Numerose sono invece le tesi dottrinarie a sostegno della virtuosità dello scambio di informazioni in ottica concorrenziale, tesi che si basano sulle particolari caratteristiche  di alcuni mercati. Le imprese operanti in settori quali quello assicurativo e bancario, per esempio, devono obbligatoriamente effettuare previsioni, sulla base delle statistiche disponibili e, a tal fine, può essere utile una collaborazione tra attori – specialmente tra quelli di piccole dimensioni – per la raccolta delle informazioni necessarie. In particolare, nel mercato assicurativo, la determinazione del prezzo del servizio assicurativo è funzione, oltre che dei costi di gestione, anche del rischio assicurato, cioè della probabilità che si verifichi in futuro un sinistro, per il calcolo del quale occorre disporre di un numero elevato di osservazioni statistiche. Qualora un’impresa, in ragione delle dimensioni ridotte del proprio portafoglio, non raggiungesse quella massa critica di premi necessaria per una corretta determinazione del rischio, allora potrebbe essere necessario mettere in comune le informazioni al fine di pervenire a una corretta quantificazione dello stesso. Infatti, il mercato assicurativo risulta caratterizzato dal lato dell’offerta dalla difficoltà delle imprese di osservare in modo completo caratteristiche e comportamenti dei loro clienti. Mercati del genere, afflitti da asimmetrie informative tra impresa e cliente, propongono con frequenza situazioni di adverse selection (situazione in cui una variazione delle condizioni di un contratto provochi una selezione dei contraenti sfavorevole per la parte che ha modificato, a suo vantaggio, le condizioni) e moral hazard  (forma di opportunismo post-contrattuale, causata dalla non osservabilità di certe azioni, che permette agli individui di perseguire i loro interessi a spese della controparte). Proprio in presenza di asimmetrie informative i dati che riguardano le caratteristiche di rischiosità dei clienti costituiscono una preziosa informazione che può migliorare la qualità dei contratti offerti.

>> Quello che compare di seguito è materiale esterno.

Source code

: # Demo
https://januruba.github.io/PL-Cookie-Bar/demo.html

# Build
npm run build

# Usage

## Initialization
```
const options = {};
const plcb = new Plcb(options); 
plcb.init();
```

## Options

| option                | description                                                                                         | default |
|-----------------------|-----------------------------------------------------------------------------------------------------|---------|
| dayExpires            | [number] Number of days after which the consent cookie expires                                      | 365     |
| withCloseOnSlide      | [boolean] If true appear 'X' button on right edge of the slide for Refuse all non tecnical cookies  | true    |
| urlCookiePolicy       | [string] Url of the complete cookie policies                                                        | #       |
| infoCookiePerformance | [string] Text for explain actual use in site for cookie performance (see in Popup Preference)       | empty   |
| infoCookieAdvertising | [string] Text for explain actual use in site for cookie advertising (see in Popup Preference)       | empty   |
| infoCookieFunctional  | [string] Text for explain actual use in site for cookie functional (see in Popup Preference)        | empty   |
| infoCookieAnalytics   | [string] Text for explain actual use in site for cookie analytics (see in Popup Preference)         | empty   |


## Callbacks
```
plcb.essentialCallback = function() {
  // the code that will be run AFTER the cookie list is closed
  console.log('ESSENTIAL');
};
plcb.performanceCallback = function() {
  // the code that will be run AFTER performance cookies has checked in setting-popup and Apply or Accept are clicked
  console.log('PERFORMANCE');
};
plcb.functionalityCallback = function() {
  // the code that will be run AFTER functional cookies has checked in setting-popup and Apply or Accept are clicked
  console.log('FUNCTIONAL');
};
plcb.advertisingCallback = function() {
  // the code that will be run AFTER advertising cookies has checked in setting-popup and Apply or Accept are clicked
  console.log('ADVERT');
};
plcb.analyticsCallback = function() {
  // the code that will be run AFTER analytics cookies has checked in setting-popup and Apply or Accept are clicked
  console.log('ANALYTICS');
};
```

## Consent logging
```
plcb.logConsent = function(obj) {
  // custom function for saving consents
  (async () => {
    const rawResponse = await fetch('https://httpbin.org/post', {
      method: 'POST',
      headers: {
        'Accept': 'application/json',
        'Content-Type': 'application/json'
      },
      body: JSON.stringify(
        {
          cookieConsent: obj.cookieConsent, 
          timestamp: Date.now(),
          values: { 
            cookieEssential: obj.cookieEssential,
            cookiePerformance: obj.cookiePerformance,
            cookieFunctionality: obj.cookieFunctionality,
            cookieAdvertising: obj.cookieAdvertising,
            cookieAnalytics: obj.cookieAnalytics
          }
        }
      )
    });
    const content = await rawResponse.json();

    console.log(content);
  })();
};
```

Con riferimento al mercato bancario è stato dimostrato che lo scambio di informazioni riduce gli effetti di profit lock-in degli istituti bancari nei confronti dei clienti di cui dispongono di una certa quantità di informazioni, stimolando una maggiore concorrenza ed un miglioramento dei contratti offerti ai non-clienti. In particolare, lo scambio di informazioni tra istituti bancari (effettuato anche – ma non solo – dalle ormai famose agenzie di rating) ha diversi effetti sul mercato del credito: prima di tutto, riduce i problemi di adverse selection individuando i soggetti ad alto rischio; in secondo luogo, tende a omogeneizzare le informazioni sulle quali le banche basano le loro decisioni circa la concessione di finanziamenti, creando stimoli per la concorrenza; in terzo luogo, crea un disciplinary effect (lo scambio di informazioni sulla qualità dei clienti spinge questi ultimi a comportarsi correttamente per evitare di essere danneggiati anche nei confronti di tutti gli altri potenziali creditori).

Una valutazione “caso per caso” si rende dunque necessaria in tema di scambio di informazioni. Spalancare gli archivi (o sbarrarli) in base a generalizzazioni (e preconcetti) sarebbe operazione intellettualmente sterile, oltre che economicamente dannosa.